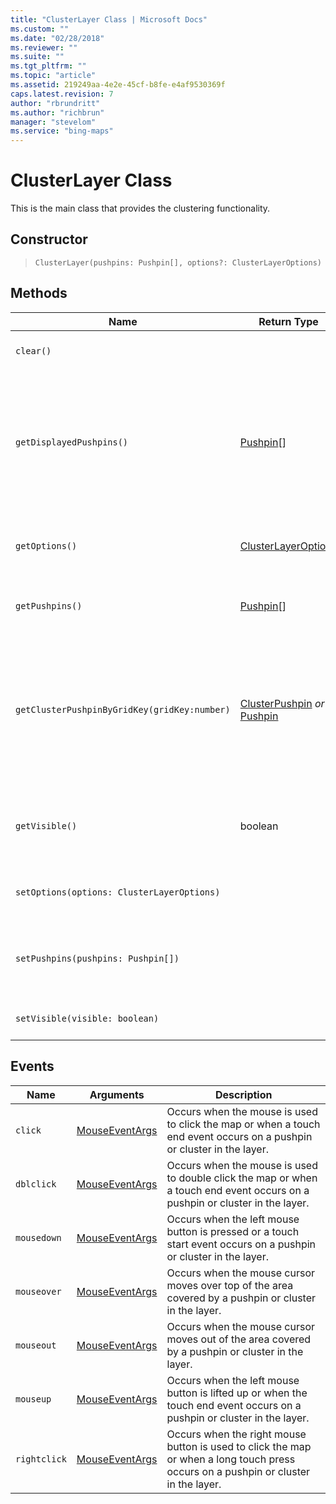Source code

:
 ```yaml
---
title: "ClusterLayer Class | Microsoft Docs"
ms.custom: ""
ms.date: "02/28/2018"
ms.reviewer: ""
ms.suite: ""
ms.tgt_pltfrm: ""
ms.topic: "article"
ms.assetid: 219249aa-4e2e-45cf-b8fe-e4af9530369f
caps.latest.revision: 7
author: "rbrundritt"
ms.author: "richbrun"
manager: "stevelom"
ms.service: "bing-maps"
---
```


# ClusterLayer Class

This is the main class that provides the clustering functionality.

## Constructor

> `ClusterLayer(pushpins: Pushpin[], options?: ClusterLayerOptions)`

## Methods

Name                                          | Return Type          | Description
--------------------------------------------- | -------------------- | --------------------------------
`clear()`                                     |                      | Clears all the data in the cluster layer.
`getDisplayedPushpins()`                      | [Pushpin](../../map-control-api/pushpin-class.md)[]            | Gets the pushpins that are in the current map view. If clustering is disabled, all pushpins in the clustering layer are returned.
`getOptions()`                                  | [ClusterLayerOptions](clusterlayeroptions-object.md)  | Gets the current options used by the cluster layer.
`getPushpins()`                               | [Pushpin](../../map-control-api/pushpin-class.md)[]            | Gets all pushpins that are in the layers.
`getClusterPushpinByGridKey(gridKey:number)`  | [ClusterPushpin](clusterpushpin-class.md) _or_ [Pushpin](../../map-control-api/pushpin-class.md) | Gets the pushpin in the specified cluster grid cell which can be either a ClusterPushpin if there are multiple pushpins in a cell or a single Pushpin.
`getVisible()` | boolean | Returns a boolean indicating if the cluster layer is visible or not. 
`setOptions(options: ClusterLayerOptions)`    |                      | Sets the clustering options to use in the layer.
`setPushpins(pushpins: Pushpin[])`            |                      | Sets the array of pushpins that are used in the clustering layer.
`setVisible(visible: boolean)` |  | Sets the visibility of the cluster layer.

## Events


| Name   | Arguments    | Description   |
|--------|--------------|---------------|
| `click`      | [MouseEventArgs](../../map-control-api/mouseeventargs-object.md) | Occurs when the mouse is used to click the map or when a touch end event occurs on a pushpin or cluster in the layer.               |
| `dblclick` | [MouseEventArgs](../../map-control-api/mouseeventargs-object.md)| Occurs when the mouse is used to double click the map or when a touch end event occurs on a pushpin or cluster in the layer. |
| `mousedown`  | [MouseEventArgs](../../map-control-api/mouseeventargs-object.md) | Occurs when the left mouse button is pressed or a touch start event occurs on a pushpin or cluster in the layer.                    |
| `mouseover`  | [MouseEventArgs](../../map-control-api/mouseeventargs-object.md) | Occurs when the mouse cursor moves over top of the area covered by a pushpin or cluster in the layer.                               |
| `mouseout`   | [MouseEventArgs](../../map-control-api/mouseeventargs-object.md) | Occurs when the mouse cursor moves out of the area covered by a pushpin or cluster in the layer.                                    |
| `mouseup`    | [MouseEventArgs](../../map-control-api/mouseeventargs-object.md) | Occurs when the left mouse button is lifted up or when the touch end event occurs on a pushpin or cluster  in the layer.             |
| `rightclick` | [MouseEventArgs](../../map-control-api/mouseeventargs-object.md) | Occurs when the right mouse button is used to click the map or when a long touch press occurs on a pushpin or cluster in the layer. |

## Exercise
Return all of the material above unchanged, minus its pictures.

## Solution below
Source code

:
 ```yaml
---
title: "ClusterLayer Class | Microsoft Docs"
ms.custom: ""
ms.date: "02/28/2018"
ms.reviewer: ""
ms.suite: ""
ms.tgt_pltfrm: ""
ms.topic: "article"
ms.assetid: 219249aa-4e2e-45cf-b8fe-e4af9530369f
caps.latest.revision: 7
author: "rbrundritt"
ms.author: "richbrun"
manager: "stevelom"
ms.service: "bing-maps"
---
```


# ClusterLayer Class

This is the main class that provides the clustering functionality.

## Constructor

> `ClusterLayer(pushpins: Pushpin[], options?: ClusterLayerOptions)`

## Methods

Name                                          | Return Type          | Description
--------------------------------------------- | -------------------- | --------------------------------
`clear()`                                     |                      | Clears all the data in the cluster layer.
`getDisplayedPushpins()`                      | [Pushpin](../../map-control-api/pushpin-class.md)[]            | Gets the pushpins that are in the current map view. If clustering is disabled, all pushpins in the clustering layer are returned.
`getOptions()`                                  | [ClusterLayerOptions](clusterlayeroptions-object.md)  | Gets the current options used by the cluster layer.
`getPushpins()`                               | [Pushpin](../../map-control-api/pushpin-class.md)[]            | Gets all pushpins that are in the layers.
`getClusterPushpinByGridKey(gridKey:number)`  | [ClusterPushpin](clusterpushpin-class.md) _or_ [Pushpin](../../map-control-api/pushpin-class.md) | Gets the pushpin in the specified cluster grid cell which can be either a ClusterPushpin if there are multiple pushpins in a cell or a single Pushpin.
`getVisible()` | boolean | Returns a boolean indicating if the cluster layer is visible or not. 
`setOptions(options: ClusterLayerOptions)`    |                      | Sets the clustering options to use in the layer.
`setPushpins(pushpins: Pushpin[])`            |                      | Sets the array of pushpins that are used in the clustering layer.
`setVisible(visible: boolean)` |  | Sets the visibility of the cluster layer.

## Events


| Name   | Arguments    | Description   |
|--------|--------------|---------------|
| `click`      | [MouseEventArgs](../../map-control-api/mouseeventargs-object.md) | Occurs when the mouse is used to click the map or when a touch end event occurs on a pushpin or cluster in the layer.               |
| `dblclick` | [MouseEventArgs](../../map-control-api/mouseeventargs-object.md)| Occurs when the mouse is used to double click the map or when a touch end event occurs on a pushpin or cluster in the layer. |
| `mousedown`  | [MouseEventArgs](../../map-control-api/mouseeventargs-object.md) | Occurs when the left mouse button is pressed or a touch start event occurs on a pushpin or cluster in the layer.                    |
| `mouseover`  | [MouseEventArgs](../../map-control-api/mouseeventargs-object.md) | Occurs when the mouse cursor moves over top of the area covered by a pushpin or cluster in the layer.                               |
| `mouseout`   | [MouseEventArgs](../../map-control-api/mouseeventargs-object.md) | Occurs when the mouse cursor moves out of the area covered by a pushpin or cluster in the layer.                                    |
| `mouseup`    | [MouseEventArgs](../../map-control-api/mouseeventargs-object.md) | Occurs when the left mouse button is lifted up or when the touch end event occurs on a pushpin or cluster  in the layer.             |
| `rightclick` | [MouseEventArgs](../../map-control-api/mouseeventargs-object.md) | Occurs when the right mouse button is used to click the map or when a long touch press occurs on a pushpin or cluster in the layer. |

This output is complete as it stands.